The lines “flowers press furled heads as
/ roots draw strength from a corpse” remind us of Whitman’s “This
Compost,” or Bataille’s notions of life being derived from
putrefaction. Is that kind of paradoxical thinking important to your
That type of thinking is very important to my writing (if I possess a
“poetics,” I’m afraid it is invisible to me) but I have to argue with
the word “paradoxical.” The idea that life and death ceaselessly
nurture one another seems reasonable enough to me. The fact that our
consciousness would rather avoid direct acknowledgement of this flowing
cycle might be the real paradox. It’s perhaps our oldest survival
instinct—push out the thoughts of death and decay and get on with
living. It’s why, when we strike and kill the young whitetail fawn with
our car, we’re likely to shudder or even weep instead of rejoicing for
all the crows, buzzards, beetles, flies, etc that will eat well that
day. “Nature” is a merciless recycler. Everything wasted is put to some
use. Everything created steps out of the waste. An honest “nature poem”
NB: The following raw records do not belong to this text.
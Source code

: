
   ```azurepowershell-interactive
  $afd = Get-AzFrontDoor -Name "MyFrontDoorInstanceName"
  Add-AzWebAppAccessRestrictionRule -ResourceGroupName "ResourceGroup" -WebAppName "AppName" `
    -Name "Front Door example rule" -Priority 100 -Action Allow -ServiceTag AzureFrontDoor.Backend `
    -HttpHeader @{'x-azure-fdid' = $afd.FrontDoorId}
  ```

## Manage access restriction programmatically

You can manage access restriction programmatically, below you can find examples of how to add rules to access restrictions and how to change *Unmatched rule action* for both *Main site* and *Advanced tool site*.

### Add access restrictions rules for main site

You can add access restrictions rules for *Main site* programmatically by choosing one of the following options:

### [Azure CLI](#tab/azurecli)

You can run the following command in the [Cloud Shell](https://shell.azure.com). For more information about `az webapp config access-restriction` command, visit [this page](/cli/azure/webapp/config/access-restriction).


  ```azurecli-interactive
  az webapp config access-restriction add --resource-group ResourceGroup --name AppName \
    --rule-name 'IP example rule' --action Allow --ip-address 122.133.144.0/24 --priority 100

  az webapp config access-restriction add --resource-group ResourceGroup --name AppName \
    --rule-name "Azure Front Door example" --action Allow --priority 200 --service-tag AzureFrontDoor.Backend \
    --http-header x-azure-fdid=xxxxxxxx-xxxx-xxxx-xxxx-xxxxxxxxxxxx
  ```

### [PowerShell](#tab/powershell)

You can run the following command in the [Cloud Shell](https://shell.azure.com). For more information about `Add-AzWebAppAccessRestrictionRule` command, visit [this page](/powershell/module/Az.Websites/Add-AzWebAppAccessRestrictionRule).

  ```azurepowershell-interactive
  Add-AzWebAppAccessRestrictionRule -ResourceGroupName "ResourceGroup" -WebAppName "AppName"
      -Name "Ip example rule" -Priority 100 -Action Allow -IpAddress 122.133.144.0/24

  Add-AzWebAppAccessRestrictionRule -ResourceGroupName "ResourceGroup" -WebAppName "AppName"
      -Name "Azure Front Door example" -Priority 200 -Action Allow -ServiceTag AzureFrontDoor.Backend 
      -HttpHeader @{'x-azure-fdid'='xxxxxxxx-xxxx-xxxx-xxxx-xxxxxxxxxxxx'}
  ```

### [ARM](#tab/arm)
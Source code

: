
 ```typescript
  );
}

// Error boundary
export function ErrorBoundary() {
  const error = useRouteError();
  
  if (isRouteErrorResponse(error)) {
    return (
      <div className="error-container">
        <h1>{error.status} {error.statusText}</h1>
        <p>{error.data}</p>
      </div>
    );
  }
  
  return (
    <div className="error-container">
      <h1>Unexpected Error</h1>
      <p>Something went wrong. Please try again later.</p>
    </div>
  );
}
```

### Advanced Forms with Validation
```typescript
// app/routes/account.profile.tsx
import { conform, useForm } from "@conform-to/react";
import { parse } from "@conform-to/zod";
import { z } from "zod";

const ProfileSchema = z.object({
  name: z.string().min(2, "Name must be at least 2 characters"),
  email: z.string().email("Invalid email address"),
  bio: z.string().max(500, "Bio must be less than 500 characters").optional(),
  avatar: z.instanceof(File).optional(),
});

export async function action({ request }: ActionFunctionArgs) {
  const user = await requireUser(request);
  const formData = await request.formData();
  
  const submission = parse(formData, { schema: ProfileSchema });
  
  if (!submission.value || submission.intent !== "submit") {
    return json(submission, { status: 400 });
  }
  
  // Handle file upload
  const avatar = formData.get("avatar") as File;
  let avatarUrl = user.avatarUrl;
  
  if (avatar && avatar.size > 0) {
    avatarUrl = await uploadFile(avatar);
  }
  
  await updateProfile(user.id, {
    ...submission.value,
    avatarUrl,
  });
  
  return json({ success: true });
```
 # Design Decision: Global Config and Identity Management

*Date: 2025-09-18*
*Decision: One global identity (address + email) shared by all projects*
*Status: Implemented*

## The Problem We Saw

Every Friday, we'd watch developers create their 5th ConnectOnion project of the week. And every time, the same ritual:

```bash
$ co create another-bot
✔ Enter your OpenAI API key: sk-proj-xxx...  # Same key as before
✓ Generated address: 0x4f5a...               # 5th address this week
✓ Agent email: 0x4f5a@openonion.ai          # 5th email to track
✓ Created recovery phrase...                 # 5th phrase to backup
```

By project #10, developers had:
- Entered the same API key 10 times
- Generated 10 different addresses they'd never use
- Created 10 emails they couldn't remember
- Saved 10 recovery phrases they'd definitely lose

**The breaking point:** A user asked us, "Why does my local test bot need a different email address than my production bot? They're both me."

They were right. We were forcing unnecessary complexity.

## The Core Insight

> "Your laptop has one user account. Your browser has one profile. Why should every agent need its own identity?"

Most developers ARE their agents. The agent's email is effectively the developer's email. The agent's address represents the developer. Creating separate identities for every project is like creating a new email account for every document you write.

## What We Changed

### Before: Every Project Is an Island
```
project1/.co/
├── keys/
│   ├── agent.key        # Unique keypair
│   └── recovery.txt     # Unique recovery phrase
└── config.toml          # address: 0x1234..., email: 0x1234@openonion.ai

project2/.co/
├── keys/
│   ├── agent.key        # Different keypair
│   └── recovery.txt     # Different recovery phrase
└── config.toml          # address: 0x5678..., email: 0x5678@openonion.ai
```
should admit this reality.
“Of Season” uses the first person
singular and plural, a distinction emphasized in the contrast between
the lone hawk and the flock of pintails toward the end of the poem. Is
this poem in a certain way a meditation on individuation?
This poem comes from a series written in the aftermath of a mass
shooting several years ago. (I won’t name the exact tragedy in honor of
its victims, their families, and the community where it occurred.) The
series tries to dig into why the individual goes wrong, why community
is rejected, and how morals then dissolve. The poems also look to the
natural world for comfort but instead find mirrors. So I’d say
they’re more meditations on aberration than on individuation. The last
thing I hope to do is in any way celebrate the individuals who
perpetrate these unspeakable acts. There’s a fine line here, but it’s
part of the poet’s job to speak (or speak about) the unspeakable. “Of
Season” is a “meditation on individuation,” but specifically on the
negative potential for destructiveness in both the individual and the
group-mind. It’s a warning.
The italicized lines invite a number of
possible readings. Are these bits of dialogue spoken by an “other,” or
do they come from an even deeper, more inward source of articulation
for your lyric speaker?
The italicized voice speaks from within the speaker’s blood,
introducing arguments and corrections. I suppose it is the voice of the
collective dead of human history.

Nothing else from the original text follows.